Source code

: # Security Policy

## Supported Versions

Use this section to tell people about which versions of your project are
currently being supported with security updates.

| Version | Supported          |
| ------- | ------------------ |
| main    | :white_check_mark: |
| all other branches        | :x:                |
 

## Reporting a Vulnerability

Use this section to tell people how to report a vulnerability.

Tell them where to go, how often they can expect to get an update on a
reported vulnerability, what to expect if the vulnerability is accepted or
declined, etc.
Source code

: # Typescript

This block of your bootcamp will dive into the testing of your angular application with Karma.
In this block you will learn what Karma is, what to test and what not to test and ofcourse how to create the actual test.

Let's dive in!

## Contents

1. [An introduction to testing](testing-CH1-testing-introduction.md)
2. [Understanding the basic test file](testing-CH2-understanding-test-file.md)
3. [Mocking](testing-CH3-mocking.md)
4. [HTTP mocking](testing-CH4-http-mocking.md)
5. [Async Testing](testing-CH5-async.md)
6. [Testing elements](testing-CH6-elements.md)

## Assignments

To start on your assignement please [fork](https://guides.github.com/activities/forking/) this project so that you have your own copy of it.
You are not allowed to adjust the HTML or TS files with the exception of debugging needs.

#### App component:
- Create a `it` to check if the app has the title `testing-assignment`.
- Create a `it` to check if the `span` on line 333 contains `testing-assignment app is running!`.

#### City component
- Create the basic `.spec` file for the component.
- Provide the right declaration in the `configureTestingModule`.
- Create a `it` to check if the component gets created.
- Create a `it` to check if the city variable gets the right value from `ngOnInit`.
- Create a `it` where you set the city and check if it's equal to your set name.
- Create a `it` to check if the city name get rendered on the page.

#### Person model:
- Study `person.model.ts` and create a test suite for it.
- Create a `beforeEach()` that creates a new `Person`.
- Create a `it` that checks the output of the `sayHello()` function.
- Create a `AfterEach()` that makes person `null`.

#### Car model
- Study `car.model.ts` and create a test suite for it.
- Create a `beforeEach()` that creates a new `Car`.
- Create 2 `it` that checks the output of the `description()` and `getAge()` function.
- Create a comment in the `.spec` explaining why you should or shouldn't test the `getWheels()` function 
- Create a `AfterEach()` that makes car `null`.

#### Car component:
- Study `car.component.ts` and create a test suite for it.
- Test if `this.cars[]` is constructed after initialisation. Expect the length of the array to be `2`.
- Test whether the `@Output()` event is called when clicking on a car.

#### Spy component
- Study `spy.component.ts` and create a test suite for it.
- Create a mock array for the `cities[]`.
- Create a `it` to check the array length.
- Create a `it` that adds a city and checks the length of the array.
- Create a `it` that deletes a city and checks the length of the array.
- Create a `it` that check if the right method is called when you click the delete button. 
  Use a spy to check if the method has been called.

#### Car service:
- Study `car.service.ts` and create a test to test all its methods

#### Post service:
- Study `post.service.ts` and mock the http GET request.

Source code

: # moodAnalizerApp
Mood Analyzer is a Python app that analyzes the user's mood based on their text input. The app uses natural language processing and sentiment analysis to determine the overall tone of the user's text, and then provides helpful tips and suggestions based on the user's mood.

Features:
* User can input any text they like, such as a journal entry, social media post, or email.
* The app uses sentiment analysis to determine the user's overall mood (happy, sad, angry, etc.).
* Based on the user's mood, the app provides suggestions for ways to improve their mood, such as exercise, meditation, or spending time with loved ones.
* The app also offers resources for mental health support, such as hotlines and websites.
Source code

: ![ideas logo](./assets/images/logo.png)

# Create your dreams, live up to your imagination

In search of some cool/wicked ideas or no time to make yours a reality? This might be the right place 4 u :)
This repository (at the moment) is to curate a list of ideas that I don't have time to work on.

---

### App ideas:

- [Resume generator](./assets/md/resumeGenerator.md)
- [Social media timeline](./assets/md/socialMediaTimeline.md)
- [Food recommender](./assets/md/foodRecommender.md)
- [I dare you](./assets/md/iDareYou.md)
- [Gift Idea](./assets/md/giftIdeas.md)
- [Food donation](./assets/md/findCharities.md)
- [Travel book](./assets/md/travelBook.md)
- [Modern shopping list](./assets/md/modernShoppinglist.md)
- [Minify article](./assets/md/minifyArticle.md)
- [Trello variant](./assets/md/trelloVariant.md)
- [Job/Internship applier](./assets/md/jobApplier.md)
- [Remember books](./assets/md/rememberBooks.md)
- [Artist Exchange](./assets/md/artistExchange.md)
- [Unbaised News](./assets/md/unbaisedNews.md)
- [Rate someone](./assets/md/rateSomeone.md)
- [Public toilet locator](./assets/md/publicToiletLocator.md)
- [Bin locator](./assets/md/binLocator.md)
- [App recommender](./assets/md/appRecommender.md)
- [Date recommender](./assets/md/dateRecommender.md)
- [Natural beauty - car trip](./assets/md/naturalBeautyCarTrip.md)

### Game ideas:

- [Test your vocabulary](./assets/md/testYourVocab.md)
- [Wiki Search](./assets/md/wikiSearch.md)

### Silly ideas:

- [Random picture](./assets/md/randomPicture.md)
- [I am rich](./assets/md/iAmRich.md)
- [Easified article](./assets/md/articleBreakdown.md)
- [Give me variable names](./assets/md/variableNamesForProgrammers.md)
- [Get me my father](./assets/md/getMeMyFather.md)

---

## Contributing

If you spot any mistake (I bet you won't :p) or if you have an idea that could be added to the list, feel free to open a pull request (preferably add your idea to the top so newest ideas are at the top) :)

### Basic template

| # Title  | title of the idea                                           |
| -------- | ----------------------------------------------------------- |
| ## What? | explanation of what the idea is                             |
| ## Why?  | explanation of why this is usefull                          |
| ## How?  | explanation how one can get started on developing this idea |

• PROBLEM TO SOLVE:
Give each line of the records above again, unchanged.

• TASK OUTPUT:
Source code

: # Security Policy

## Supported Versions

Use this section to tell people about which versions of your project are
currently being supported with security updates.

| Version | Supported          |
| ------- | ------------------ |
| main    | :white_check_mark: |
| all other branches        | :x:                |
 

## Reporting a Vulnerability

Use this section to tell people how to report a vulnerability.

Tell them where to go, how often they can expect to get an update on a
reported vulnerability, what to expect if the vulnerability is accepted or
declined, etc.
Source code

: # Typescript

This block of your bootcamp will dive into the testing of your angular application with Karma.
In this block you will learn what Karma is, what to test and what not to test and ofcourse how to create the actual test.

Let's dive in!

## Contents

1. [An introduction to testing](testing-CH1-testing-introduction.md)
2. [Understanding the basic test file](testing-CH2-understanding-test-file.md)
3. [Mocking](testing-CH3-mocking.md)
4. [HTTP mocking](testing-CH4-http-mocking.md)
5. [Async Testing](testing-CH5-async.md)
6. [Testing elements](testing-CH6-elements.md)

## Assignments

To start on your assignement please [fork](https://guides.github.com/activities/forking/) this project so that you have your own copy of it.
You are not allowed to adjust the HTML or TS files with the exception of debugging needs.

#### App component:
- Create a `it` to check if the app has the title `testing-assignment`.
- Create a `it` to check if the `span` on line 333 contains `testing-assignment app is running!`.

#### City component
- Create the basic `.spec` file for the component.
- Provide the right declaration in the `configureTestingModule`.
- Create a `it` to check if the component gets created.
- Create a `it` to check if the city variable gets the right value from `ngOnInit`.
- Create a `it` where you set the city and check if it's equal to your set name.
- Create a `it` to check if the city name get rendered on the page.

#### Person model:
- Study `person.model.ts` and create a test suite for it.
- Create a `beforeEach()` that creates a new `Person`.
- Create a `it` that checks the output of the `sayHello()` function.
- Create a `AfterEach()` that makes person `null`.

#### Car model
- Study `car.model.ts` and create a test suite for it.
- Create a `beforeEach()` that creates a new `Car`.
- Create 2 `it` that checks the output of the `description()` and `getAge()` function.
- Create a comment in the `.spec` explaining why you should or shouldn't test the `getWheels()` function 
- Create a `AfterEach()` that makes car `null`.

#### Car component:
- Study `car.component.ts` and create a test suite for it.
- Test if `this.cars[]` is constructed after initialisation. Expect the length of the array to be `2`.
- Test whether the `@Output()` event is called when clicking on a car.

#### Spy component
- Study `spy.component.ts` and create a test suite for it.
- Create a mock array for the `cities[]`.
- Create a `it` to check the array length.
- Create a `it` that adds a city and checks the length of the array.
- Create a `it` that deletes a city and checks the length of the array.
- Create a `it` that check if the right method is called when you click the delete button. 
  Use a spy to check if the method has been called.

#### Car service:
- Study `car.service.ts` and create a test to test all its methods

#### Post service:
- Study `post.service.ts` and mock the http GET request.

Source code

: # moodAnalizerApp
Mood Analyzer is a Python app that analyzes the user's mood based on their text input. The app uses natural language processing and sentiment analysis to determine the overall tone of the user's text, and then provides helpful tips and suggestions based on the user's mood.

Features:
* User can input any text they like, such as a journal entry, social media post, or email.
* The app uses sentiment analysis to determine the user's overall mood (happy, sad, angry, etc.).
* Based on the user's mood, the app provides suggestions for ways to improve their mood, such as exercise, meditation, or spending time with loved ones.
* The app also offers resources for mental health support, such as hotlines and websites.
Source code

: ![ideas logo](./assets/images/logo.png)

# Create your dreams, live up to your imagination

In search of some cool/wicked ideas or no time to make yours a reality? This might be the right place 4 u :)
This repository (at the moment) is to curate a list of ideas that I don't have time to work on.

---

### App ideas:

- [Resume generator](./assets/md/resumeGenerator.md)
- [Social media timeline](./assets/md/socialMediaTimeline.md)
- [Food recommender](./assets/md/foodRecommender.md)
- [I dare you](./assets/md/iDareYou.md)
- [Gift Idea](./assets/md/giftIdeas.md)
- [Food donation](./assets/md/findCharities.md)
- [Travel book](./assets/md/travelBook.md)
- [Modern shopping list](./assets/md/modernShoppinglist.md)
- [Minify article](./assets/md/minifyArticle.md)
- [Trello variant](./assets/md/trelloVariant.md)
- [Job/Internship applier](./assets/md/jobApplier.md)
- [Remember books](./assets/md/rememberBooks.md)
- [Artist Exchange](./assets/md/artistExchange.md)
- [Unbaised News](./assets/md/unbaisedNews.md)
- [Rate someone](./assets/md/rateSomeone.md)
- [Public toilet locator](./assets/md/publicToiletLocator.md)
- [Bin locator](./assets/md/binLocator.md)
- [App recommender](./assets/md/appRecommender.md)
- [Date recommender](./assets/md/dateRecommender.md)
- [Natural beauty - car trip](./assets/md/naturalBeautyCarTrip.md)

### Game ideas:

- [Test your vocabulary](./assets/md/testYourVocab.md)
- [Wiki Search](./assets/md/wikiSearch.md)

### Silly ideas:

- [Random picture](./assets/md/randomPicture.md)
- [I am rich](./assets/md/iAmRich.md)
- [Easified article](./assets/md/articleBreakdown.md)
- [Give me variable names](./assets/md/variableNamesForProgrammers.md)
- [Get me my father](./assets/md/getMeMyFather.md)

---

## Contributing

If you spot any mistake (I bet you won't :p) or if you have an idea that could be added to the list, feel free to open a pull request (preferably add your idea to the top so newest ideas are at the top) :)

### Basic template

| # Title  | title of the idea                                           |
| -------- | ----------------------------------------------------------- |
| ## What? | explanation of what the idea is                             |
| ## Why?  | explanation of why this is usefull                          |
| ## How?  | explanation how one can get started on developing this idea |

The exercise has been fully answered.